Work to be completed =
Within the data that follows, how many lines carry the string "полученных"? Give the number alone.

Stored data
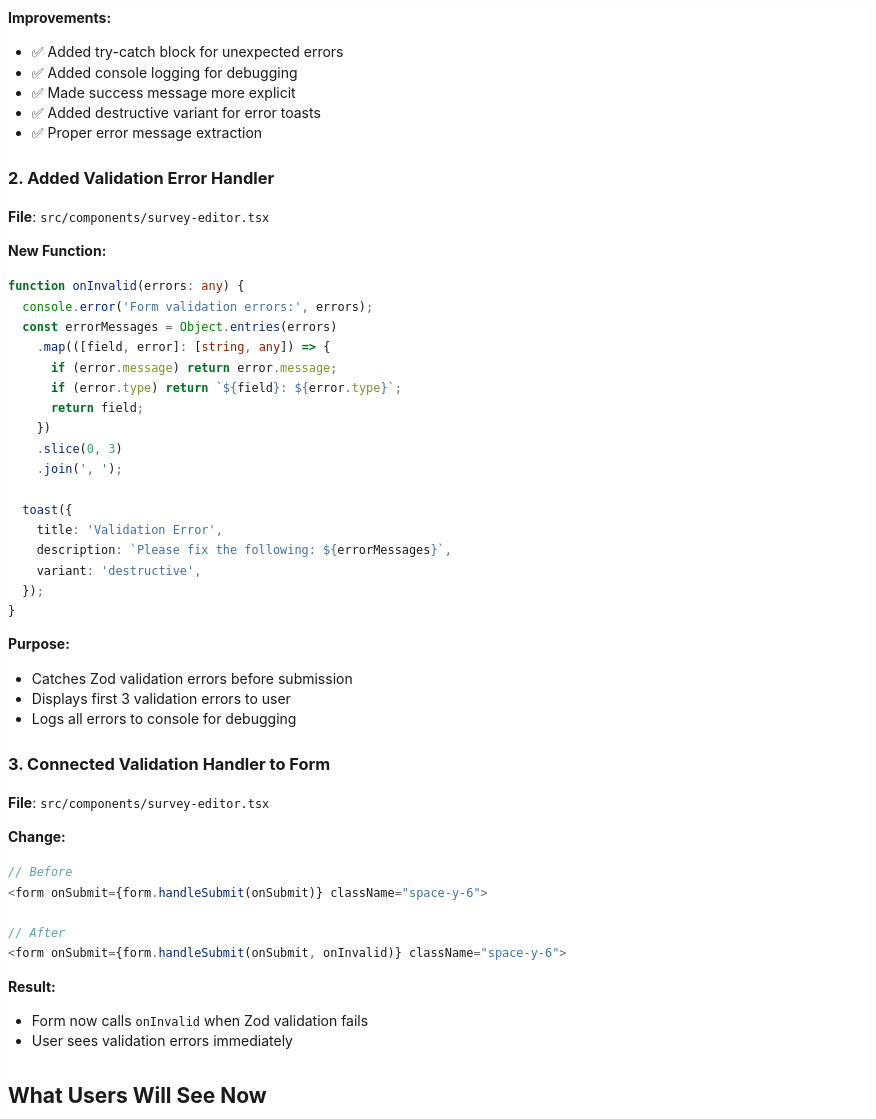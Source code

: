 **Improvements:**
- ✅ Added try-catch block for unexpected errors
- ✅ Added console logging for debugging
- ✅ Made success message more explicit
- ✅ Added destructive variant for error toasts
- ✅ Proper error message extraction

### 2. Added Validation Error Handler
**File**: `src/components/survey-editor.tsx`

**New Function:**
```typescript
function onInvalid(errors: any) {
  console.error('Form validation errors:', errors);
  const errorMessages = Object.entries(errors)
    .map(([field, error]: [string, any]) => {
      if (error.message) return error.message;
      if (error.type) return `${field}: ${error.type}`;
      return field;
    })
    .slice(0, 3)
    .join(', ');
  
  toast({
    title: 'Validation Error',
    description: `Please fix the following: ${errorMessages}`,
    variant: 'destructive',
  });
}
```

**Purpose:**
- Catches Zod validation errors before submission
- Displays first 3 validation errors to user
- Logs all errors to console for debugging

### 3. Connected Validation Handler to Form
**File**: `src/components/survey-editor.tsx`

**Change:**
```typescript
// Before
<form onSubmit={form.handleSubmit(onSubmit)} className="space-y-6">

// After
<form onSubmit={form.handleSubmit(onSubmit, onInvalid)} className="space-y-6">
```

**Result:**
- Form now calls `onInvalid` when Zod validation fails
- User sees validation errors immediately

## What Users Will See Now
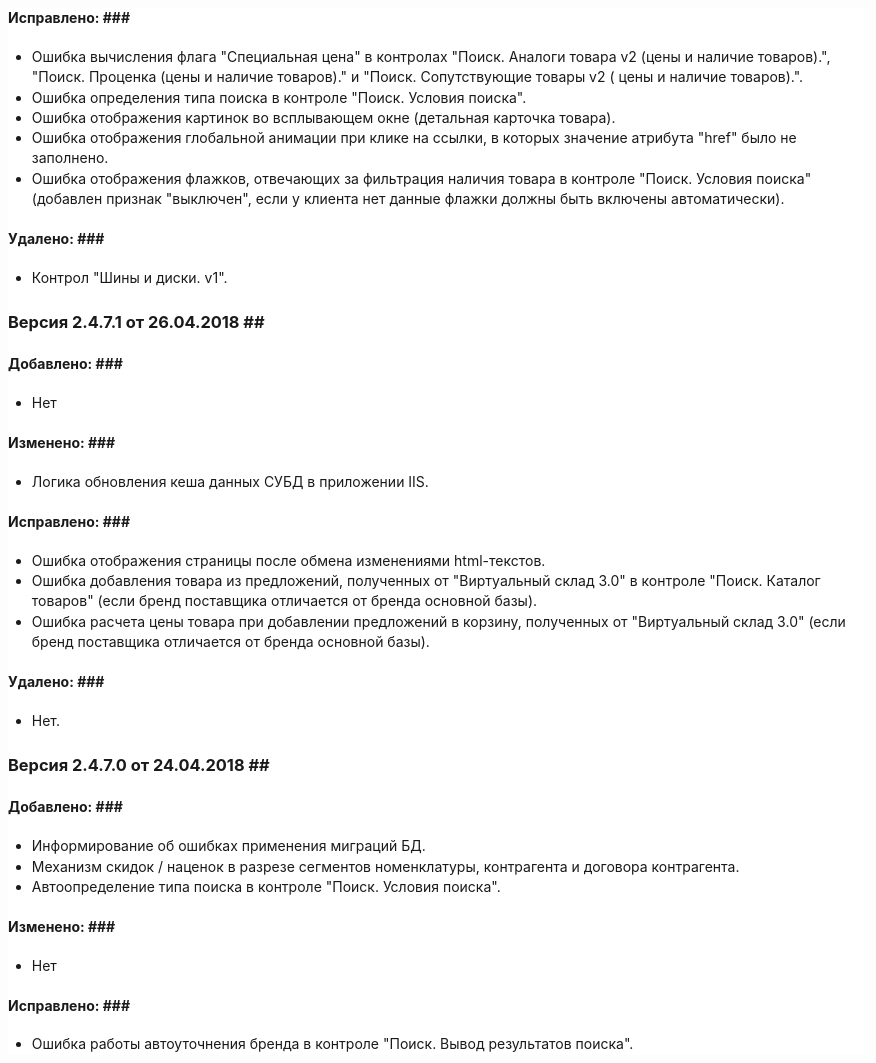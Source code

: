 #### Исправлено: ##\#

* Ошибка вычисления флага "Специальная цена" в контролах "Поиск. Аналоги товара v2 (цены и наличие товаров).", "Поиск. Проценка (цены и наличие товаров)." и "Поиск. Сопутствующие товары v2 ( цены и наличие товаров).".
* Ошибка определения типа поиска в контроле "Поиск. Условия поиска".
* Ошибка отображения картинок во всплывающем окне (детальная карточка товара).
* Ошибка отображения глобальной анимации при клике на ссылки, в которых значение атрибута "href" было не заполнено.
* Ошибка отображения флажков, отвечающих за фильтрация наличия товара в контроле "Поиск. Условия поиска" (добавлен признак "выключен", если у клиента нет данные флажки должны быть включены автоматически).

#### Удалено: ##\#

* Контрол "Шины и диски. v1".

### Версия 2.4.7.1 от 26.04.2018 #\#

#### Добавлено: ##\#

* Нет

#### Изменено: ##\#

* Логика обновления кеша данных СУБД в приложении IIS.

#### Исправлено: ##\#

* Ошибка отображения страницы после обмена изменениями html-текстов.&#x20;
* Ошибка добавления товара из предложений, полученных от "Виртуальный склад 3.0" в контроле "Поиск. Каталог товаров" (если бренд поставщика отличается от бренда основной базы).
* Ошибка расчета цены товара при добавлении предложений в корзину, полученных от "Виртуальный склад 3.0" (если бренд поставщика отличается от бренда основной базы).

#### Удалено: ##\#

* Нет.

### Версия 2.4.7.0 от 24.04.2018 #\#

#### Добавлено: ##\#

* Информирование об ошибках применения миграций БД.
* Механизм скидок / наценок в разрезе сегментов номенклатуры, контрагента и договора контрагента.
* Автоопределение типа поиска в контроле "Поиск. Условия поиска".

#### Изменено: ##\#

* Нет

#### Исправлено: ##\#

* Ошибка работы автоуточнения бренда в контроле "Поиск. Вывод результатов поиска".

Exercise output =
2